The Kuusamo sample reflect very clear where the “ancient Asian” (Polakos eastern stuff) comes from. How the population came to be in Kuusamo may have very well happened to a varying degree all over Finland and northern Scandinavia (I have also previously commented that Kuusamo references in genetical studies are only intresting in the sense that it allows us to see where an isolated population stemming from two different ethnic backgrounds positions in relation to other Finns).

Vologda Russians have this increased ancient Asian, but it does not first come from the Finno-Ugrian peoples usually thought to be the original inhabitants, but actually from the people who were there before the Finno-Ugrians.
Case example here: The Komi population history is quite well known and plays a significant role in explaining what have happened. The Komi expansion to the northeastern White Sea area happened during Iron age and there they partially absorbed an arctic people. In the wake of the Komi the Slavs emerged.

This is also why we don't see this much of this "stuff" in the Estonian samples.

Motörhead Remember Me
03-25-2011, 07:02 AM
Riga was founded by crusaders.
It was not likely that native people lived in towns/cities as they didn't had the right to leave their rural areas.

What right? People creating the settlements needed no right to be there.
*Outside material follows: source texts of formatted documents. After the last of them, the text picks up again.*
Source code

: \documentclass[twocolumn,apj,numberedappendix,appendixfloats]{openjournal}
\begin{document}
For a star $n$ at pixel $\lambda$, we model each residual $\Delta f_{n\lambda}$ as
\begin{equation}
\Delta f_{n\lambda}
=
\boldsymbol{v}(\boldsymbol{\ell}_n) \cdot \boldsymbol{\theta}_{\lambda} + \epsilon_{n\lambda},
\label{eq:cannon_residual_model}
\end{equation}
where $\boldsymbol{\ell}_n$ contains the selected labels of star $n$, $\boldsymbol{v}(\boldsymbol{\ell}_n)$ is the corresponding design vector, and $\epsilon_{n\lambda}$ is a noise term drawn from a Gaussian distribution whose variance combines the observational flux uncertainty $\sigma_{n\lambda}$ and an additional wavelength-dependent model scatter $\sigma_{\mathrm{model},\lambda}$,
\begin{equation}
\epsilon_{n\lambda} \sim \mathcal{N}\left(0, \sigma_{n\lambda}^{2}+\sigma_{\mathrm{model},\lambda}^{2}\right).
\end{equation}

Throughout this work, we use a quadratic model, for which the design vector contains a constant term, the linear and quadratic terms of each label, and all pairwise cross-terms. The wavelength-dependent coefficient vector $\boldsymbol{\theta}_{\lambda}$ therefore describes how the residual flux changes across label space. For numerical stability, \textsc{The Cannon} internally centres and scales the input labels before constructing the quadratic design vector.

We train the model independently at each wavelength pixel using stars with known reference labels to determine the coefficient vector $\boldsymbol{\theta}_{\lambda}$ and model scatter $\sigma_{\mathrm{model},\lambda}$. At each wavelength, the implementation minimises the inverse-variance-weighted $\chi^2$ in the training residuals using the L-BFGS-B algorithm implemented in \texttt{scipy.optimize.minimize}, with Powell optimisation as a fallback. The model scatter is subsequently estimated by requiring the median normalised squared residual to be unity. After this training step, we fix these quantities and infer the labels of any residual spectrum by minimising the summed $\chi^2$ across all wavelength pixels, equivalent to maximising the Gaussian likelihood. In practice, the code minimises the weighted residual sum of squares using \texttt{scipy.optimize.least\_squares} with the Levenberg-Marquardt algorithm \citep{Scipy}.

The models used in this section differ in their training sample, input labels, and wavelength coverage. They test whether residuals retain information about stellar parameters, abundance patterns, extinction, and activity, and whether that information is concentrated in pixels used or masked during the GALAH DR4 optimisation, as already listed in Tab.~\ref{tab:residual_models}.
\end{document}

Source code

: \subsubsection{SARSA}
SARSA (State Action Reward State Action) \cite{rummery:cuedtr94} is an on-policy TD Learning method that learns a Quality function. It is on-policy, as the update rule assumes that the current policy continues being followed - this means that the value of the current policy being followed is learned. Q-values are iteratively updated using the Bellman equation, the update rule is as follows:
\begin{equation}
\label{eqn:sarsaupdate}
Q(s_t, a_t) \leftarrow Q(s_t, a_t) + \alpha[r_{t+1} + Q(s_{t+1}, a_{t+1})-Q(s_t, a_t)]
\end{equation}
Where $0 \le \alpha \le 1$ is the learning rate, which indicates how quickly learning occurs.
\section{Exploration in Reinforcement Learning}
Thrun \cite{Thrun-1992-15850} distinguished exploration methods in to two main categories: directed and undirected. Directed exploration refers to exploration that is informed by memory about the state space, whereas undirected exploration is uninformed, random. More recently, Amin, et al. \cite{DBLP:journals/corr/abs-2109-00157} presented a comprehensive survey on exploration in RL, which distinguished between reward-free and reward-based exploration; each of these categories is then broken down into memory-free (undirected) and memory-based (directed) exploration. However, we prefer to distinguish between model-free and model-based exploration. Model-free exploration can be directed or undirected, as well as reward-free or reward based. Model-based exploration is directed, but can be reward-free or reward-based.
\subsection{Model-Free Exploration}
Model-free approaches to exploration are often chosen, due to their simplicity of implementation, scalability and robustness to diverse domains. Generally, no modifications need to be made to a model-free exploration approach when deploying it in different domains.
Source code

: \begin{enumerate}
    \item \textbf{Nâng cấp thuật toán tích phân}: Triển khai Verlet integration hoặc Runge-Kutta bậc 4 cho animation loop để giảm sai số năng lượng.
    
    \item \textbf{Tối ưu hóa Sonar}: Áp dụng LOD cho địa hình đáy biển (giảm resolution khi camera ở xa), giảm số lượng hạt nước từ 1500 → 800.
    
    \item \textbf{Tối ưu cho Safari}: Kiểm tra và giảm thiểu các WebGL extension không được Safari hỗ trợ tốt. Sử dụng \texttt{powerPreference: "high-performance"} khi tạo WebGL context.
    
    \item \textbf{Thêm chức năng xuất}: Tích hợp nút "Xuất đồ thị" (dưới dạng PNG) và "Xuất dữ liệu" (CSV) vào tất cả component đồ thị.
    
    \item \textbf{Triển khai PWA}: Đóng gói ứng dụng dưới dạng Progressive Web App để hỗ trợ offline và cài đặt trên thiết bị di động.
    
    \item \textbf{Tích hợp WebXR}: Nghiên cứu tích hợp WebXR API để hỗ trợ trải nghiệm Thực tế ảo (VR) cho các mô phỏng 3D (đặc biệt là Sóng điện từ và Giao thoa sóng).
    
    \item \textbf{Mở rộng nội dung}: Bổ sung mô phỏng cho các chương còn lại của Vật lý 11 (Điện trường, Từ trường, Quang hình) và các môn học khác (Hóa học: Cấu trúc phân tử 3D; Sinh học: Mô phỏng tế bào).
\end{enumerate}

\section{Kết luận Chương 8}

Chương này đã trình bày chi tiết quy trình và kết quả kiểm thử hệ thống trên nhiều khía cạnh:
The coastal settlements were "towns", there people met a and traded ever since pre historical times. All over the north it was like this. Then they evolved into towns, often by conquest because the places were established and lucrative.

lei.talk
03-25-2011, 12:50 PM
Founding of Riga (http://en.wikipedia.org/wiki/History_of_Riga)
The river Daugava (http://en.wikipedia.org/wiki/Daugava_River#Etymology) has been a trade route since antiquity, part of the Vikings (http://en.wikipedia.org/wiki/Varangians#Etymology)' Dvina-Dnieper navigation route to Byzantium. A sheltered natural harbour 15 km (9.3 mi) upriver from the mouth of the Daugava — the site of today's Riga — has been recorded, as Duna Urbs, as early as the 2nd century. It was settled by the Livs (http://en.wikipedia.org/wiki/Livonian_people), an ancient Finnic (http://en.wikipedia.org/wiki/Finnic_peoples) tribe.
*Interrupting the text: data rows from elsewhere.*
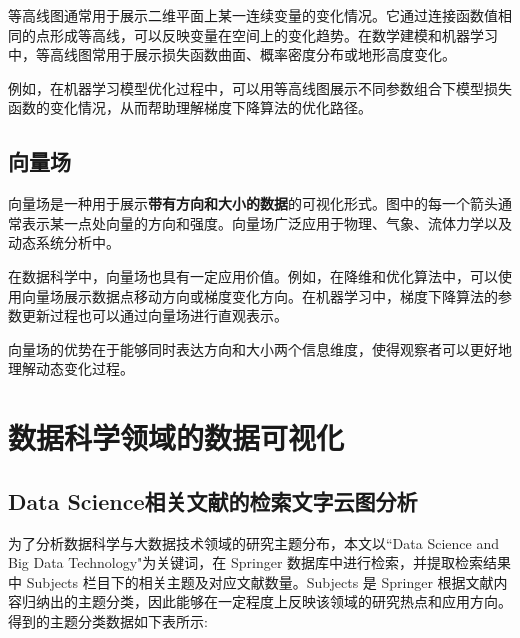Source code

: \documentclass[UTF8,12pt]{ctexart}
\begin{document}
等高线图通常用于展示二维平面上某一连续变量的变化情况。它通过连接函数值相同的点形成等高线，可以反映变量在空间上的变化趋势。在数学建模和机器学习中，等高线图常用于展示损失函数曲面、概率密度分布或地形高度变化。

例如，在机器学习模型优化过程中，可以用等高线图展示不同参数组合下模型损失函数的变化情况，从而帮助理解梯度下降算法的优化路径。


\subsection{向量场}
向量场是一种用于展示\textbf{带有方向和大小的数据}的可视化形式。图中的每一个箭头通常表示某一点处向量的方向和强度。向量场广泛应用于物理、气象、流体力学以及动态系统分析中。

在数据科学中，向量场也具有一定应用价值。例如，在降维和优化算法中，可以使用向量场展示数据点移动方向或梯度变化方向。在机器学习中，梯度下降算法的参数更新过程也可以通过向量场进行直观表示。

向量场的优势在于能够同时表达方向和大小两个信息维度，使得观察者可以更好地理解动态变化过程。


\section{数据科学领域的数据可视化}

\subsection{Data Science相关文献的检索文字云图分析}
为了分析数据科学与大数据技术领域的研究主题分布，本文以``Data Science and Big Data Technology"为关键词，在 Springer 数据库中进行检索，并提取检索结果中 Subjects 栏目下的相关主题及对应文献数量。Subjects 是 Springer 根据文献内容归纳出的主题分类，因此能够在一定程度上反映该领域的研究热点和应用方向。得到的主题分类数据如下表所示:
\end{document}
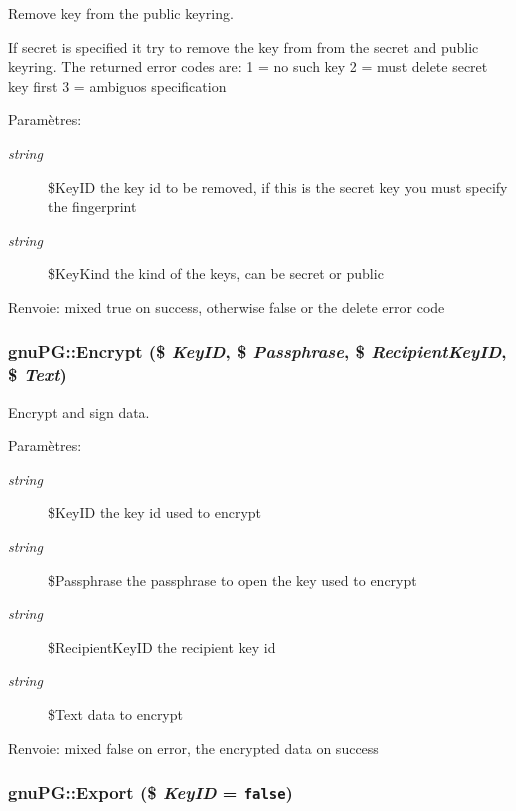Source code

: Remove key from the public keyring.

If secret is specified it try to remove the key from from the secret and public keyring. The returned error codes are: 1 = no such key 2 = must delete secret key first 3 = ambiguos specification

\begin{Desc}
\item[Param\`{e}tres:]
\begin{description}
\item[{\em string}]\$Key\-ID the key id to be removed, if this is the secret key you must specify the fingerprint \item[{\em string}]\$Key\-Kind the kind of the keys, can be secret or public \end{description}
\end{Desc}
\begin{Desc}
\item[Renvoie:]mixed true on success, otherwise false or the delete error code\end{Desc}
\hypertarget{classgnuPG_a6}{
\subsubsection[Encrypt]{\setlength{\rightskip}{0pt plus 5cm}gnu\-PG::Encrypt (\$ {\em Key\-ID}, \$ {\em Passphrase}, \$ {\em Recipient\-Key\-ID}, \$ {\em Text})}}
\label{classgnuPG_a6}


Encrypt and sign data.

\begin{Desc}
\item[Param\`{e}tres:]
\begin{description}
\item[{\em string}]\$Key\-ID the key id used to encrypt \item[{\em string}]\$Passphrase the passphrase to open the key used to encrypt \item[{\em string}]\$Recipient\-Key\-ID the recipient key id \item[{\em string}]\$Text data to encrypt \end{description}
\end{Desc}
\begin{Desc}
\item[Renvoie:]mixed false on error, the encrypted data on success\end{Desc}
\hypertarget{classgnuPG_a3}{
\subsubsection[Export]{\setlength{\rightskip}{0pt plus 5cm}gnu\-PG::Export (\$ {\em Key\-ID} = {\tt false})}}
\label{classgnuPG_a3}


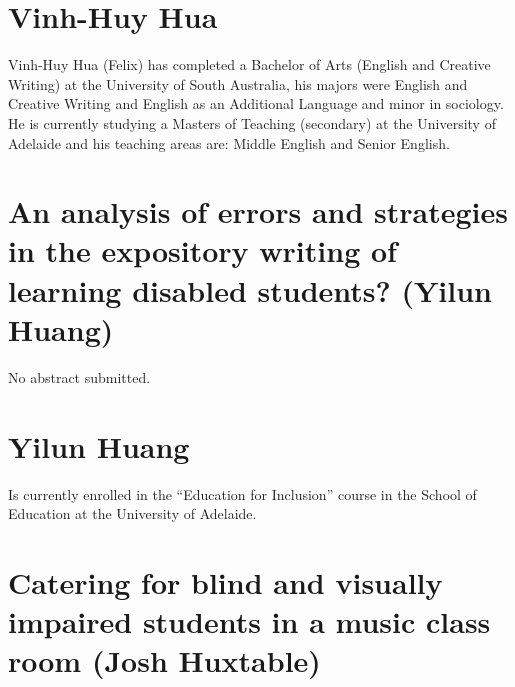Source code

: \documentclass[twoside,14pt,a4paper,notitlepage]{memoir}
\begin{document}
\section*{Vinh-Huy Hua}

Vinh-Huy Hua (Felix) has completed a Bachelor of Arts (English and Creative Writing) at the University of South Australia, his majors were English and Creative Writing and English as an Additional Language and minor in sociology. He is currently studying a Masters of Teaching (secondary) at the University of Adelaide and his teaching areas are: Middle English and Senior English.



\section*{An analysis of errors and strategies in the expository writing of learning disabled students? (Yilun Huang)}
\label{aut:huang}

No abstract submitted.

\section*{Yilun Huang}

Is currently enrolled in the ``Education for Inclusion'' course in the School of Education at the University of Adelaide.



\section*{Catering for blind and visually impaired students in a music class room (Josh Huxtable)}
\label{aut:huxtable}
\end{document}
Riga began to develop as a centre of Viking trade during the early Middle Ages. Riga's inhabitants occupied themselves mainly with fishing, animal husbandry, and trading, later developing crafts (in bone, wood, amber, and iron).

The Chronicle of Henry of Livonia (http://en.wikipedia.org/wiki/Chronicle_of_Henry_of_Livonia) testifies to Riga having long been a trading centre by the 12th century, referring to it as portus antiquus (ancient port), and describes dwellings and warehouses used to store mostly corn, flax, and hides. German traders began visiting Riga, establishing a nearby outpost in 1158.

Along with German traders also arrived the monk Meinhard of Segeberg (http://en.wikipedia.org/wiki/Saint_Meinhard) to convert the pagans to Christianity. (Catholic and Orthodox Christianity had already arrived in Latvia more than a century earlier, and many Latvians baptised) Meinhard settled among the Livs, building a castle and church at Ikšķile (http://en.wikipedia.org/wiki/Ik%C5%A1%C4%B7ile), upstream from Riga, and established his bishopric there. The Livs, however, continued to practice paganism and Meinhard died in Ikšķile in 1196, having failed his mission. In 1198 the Bishop Bertold (http://en.wikipedia.org/wiki/Berthold_of_Hanover) arrived with a contingent of crusaders and commenced a campaign of forced Christianization (http://en.wikipedia.org/wiki/Christianization#Kievan_Rus.27). Bertold was killed soon afterwards and his forces defeated.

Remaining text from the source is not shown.